16 April 2015

The Alterpiece by Sarah Kennedy Review


It is 1535, and in the tumultuous years of King Henry VIII's break from Rome, the religious houses of England are being seized by force. Twenty-year-old Catherine Havens is a foundling and the adopted daughter of the prioress of the Priory of Mount Grace in a small Yorkshire village. Catherine, like her adoptive mother, has a gift for healing, and she is widely sought and admired for her knowledge.

Catherine’s hopes for a place at court have been dashed by the king’s divorce, and she has reluctantly taken the veil.  In the remote North, the nuns enjoy the freedoms unavailable to other women.  England is their home, but the times have changed, and now the few remaining nuns dread the arrival of the priory’s new owner, Robert Overton.  When the priory’s costly altarpiece goes missing, Catherine and her friend Ann Smith find themselves under increased suspicion.

King Henry VIII’s soldiers have not had their fill of destruction, and when they return to Mount Grace to destroy the priory, Catherine must choose between the sacred calling of her past and the man who may represent her country’s future.

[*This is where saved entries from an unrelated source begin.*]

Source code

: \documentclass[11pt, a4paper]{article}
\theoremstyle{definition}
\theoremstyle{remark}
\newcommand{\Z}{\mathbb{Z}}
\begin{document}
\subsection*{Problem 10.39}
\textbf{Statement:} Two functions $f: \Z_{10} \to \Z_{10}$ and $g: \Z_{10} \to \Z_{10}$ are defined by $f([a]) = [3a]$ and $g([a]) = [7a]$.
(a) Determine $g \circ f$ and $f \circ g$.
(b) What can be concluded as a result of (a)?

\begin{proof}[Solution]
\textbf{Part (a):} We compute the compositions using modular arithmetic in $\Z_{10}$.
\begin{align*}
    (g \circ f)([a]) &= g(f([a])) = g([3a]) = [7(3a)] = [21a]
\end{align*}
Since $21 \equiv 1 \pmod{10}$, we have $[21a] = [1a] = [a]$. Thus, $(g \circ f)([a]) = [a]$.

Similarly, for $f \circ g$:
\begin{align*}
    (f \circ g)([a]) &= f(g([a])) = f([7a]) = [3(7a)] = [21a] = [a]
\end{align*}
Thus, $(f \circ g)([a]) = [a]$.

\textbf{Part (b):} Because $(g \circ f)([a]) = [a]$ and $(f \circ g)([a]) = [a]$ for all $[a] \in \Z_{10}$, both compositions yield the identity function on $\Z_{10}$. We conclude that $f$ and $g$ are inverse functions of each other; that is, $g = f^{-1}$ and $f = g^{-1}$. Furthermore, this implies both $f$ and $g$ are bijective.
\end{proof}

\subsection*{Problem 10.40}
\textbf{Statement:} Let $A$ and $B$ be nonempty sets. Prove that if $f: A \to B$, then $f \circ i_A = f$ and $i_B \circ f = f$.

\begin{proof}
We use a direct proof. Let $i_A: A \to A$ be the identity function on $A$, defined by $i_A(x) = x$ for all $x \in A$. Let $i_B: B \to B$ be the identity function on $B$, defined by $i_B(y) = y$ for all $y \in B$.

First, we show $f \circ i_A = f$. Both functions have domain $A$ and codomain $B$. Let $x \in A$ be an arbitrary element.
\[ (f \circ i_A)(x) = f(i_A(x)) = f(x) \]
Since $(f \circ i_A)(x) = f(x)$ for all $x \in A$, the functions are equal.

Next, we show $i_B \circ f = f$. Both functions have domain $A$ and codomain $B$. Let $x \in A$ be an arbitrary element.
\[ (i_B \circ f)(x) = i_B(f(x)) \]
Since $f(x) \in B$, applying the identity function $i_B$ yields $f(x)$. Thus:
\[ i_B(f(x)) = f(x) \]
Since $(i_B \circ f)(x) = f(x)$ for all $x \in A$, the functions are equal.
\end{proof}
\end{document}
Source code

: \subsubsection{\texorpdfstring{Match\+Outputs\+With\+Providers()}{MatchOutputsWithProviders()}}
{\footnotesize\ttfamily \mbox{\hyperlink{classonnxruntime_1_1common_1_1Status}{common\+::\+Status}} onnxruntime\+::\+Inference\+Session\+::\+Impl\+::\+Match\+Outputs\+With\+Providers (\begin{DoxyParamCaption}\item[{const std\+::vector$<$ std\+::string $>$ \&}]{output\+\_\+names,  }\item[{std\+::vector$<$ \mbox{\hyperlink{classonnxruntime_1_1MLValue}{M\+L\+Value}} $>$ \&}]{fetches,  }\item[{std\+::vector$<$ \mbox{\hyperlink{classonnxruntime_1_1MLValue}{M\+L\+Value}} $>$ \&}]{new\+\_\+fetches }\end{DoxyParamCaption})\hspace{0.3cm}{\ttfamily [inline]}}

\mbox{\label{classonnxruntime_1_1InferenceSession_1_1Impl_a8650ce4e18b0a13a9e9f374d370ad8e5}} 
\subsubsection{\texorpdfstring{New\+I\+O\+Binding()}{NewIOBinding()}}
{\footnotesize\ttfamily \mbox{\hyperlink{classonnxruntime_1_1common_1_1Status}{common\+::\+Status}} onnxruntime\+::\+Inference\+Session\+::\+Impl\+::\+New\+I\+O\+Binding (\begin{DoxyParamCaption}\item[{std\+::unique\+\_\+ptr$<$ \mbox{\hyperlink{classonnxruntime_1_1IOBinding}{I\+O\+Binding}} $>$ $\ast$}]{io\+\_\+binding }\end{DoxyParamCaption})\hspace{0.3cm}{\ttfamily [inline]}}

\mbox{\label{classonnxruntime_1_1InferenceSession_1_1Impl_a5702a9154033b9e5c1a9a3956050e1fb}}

Photo Credit: Rachel Fowler of RFD Photography

Author Bio

Sarah Kennedy holds a Ph.D. in Renaissance Literature from Purdue University and an MFA in Creative Writing from Vermont College. The author of seven books of poems as well as The Altarpiece and City of Ladies, books one and two in The Cross and the Crown series, she has received individual artist grants from the National Endowment for the Arts and the Virginia Commission for the Arts, as well as an award for scholarship from the National Endowment for the Humanities. She teaches at Mary Baldwin College in Virginia. Her website is http://sarahkennedybooks.com/.



My Thoughts

Henry VIII has broken with Rome to establish the Church of England. He wants(demands) that all priests and nuns forsake the Catholic religion and embrace the new church. Over a period of time, there were a lot of complaints about monastic impropriety and supposedly this new act by Henry VIII will stop that, but it is only to line the pockets of the royalty and new church. Catherine Havens was abandoned on the church doorsteps as a baby and taken in by the nuns at Priory of Mount Grace, becoming the adopted daughter of the prioress. Catherine was one of these nuns forced out of the only home she had ever known. Most of the nuns refused to leave when the men came ordered by the priory's owner, Robert Overton, to take what wasn't nailed down and destroy the monastery itself. 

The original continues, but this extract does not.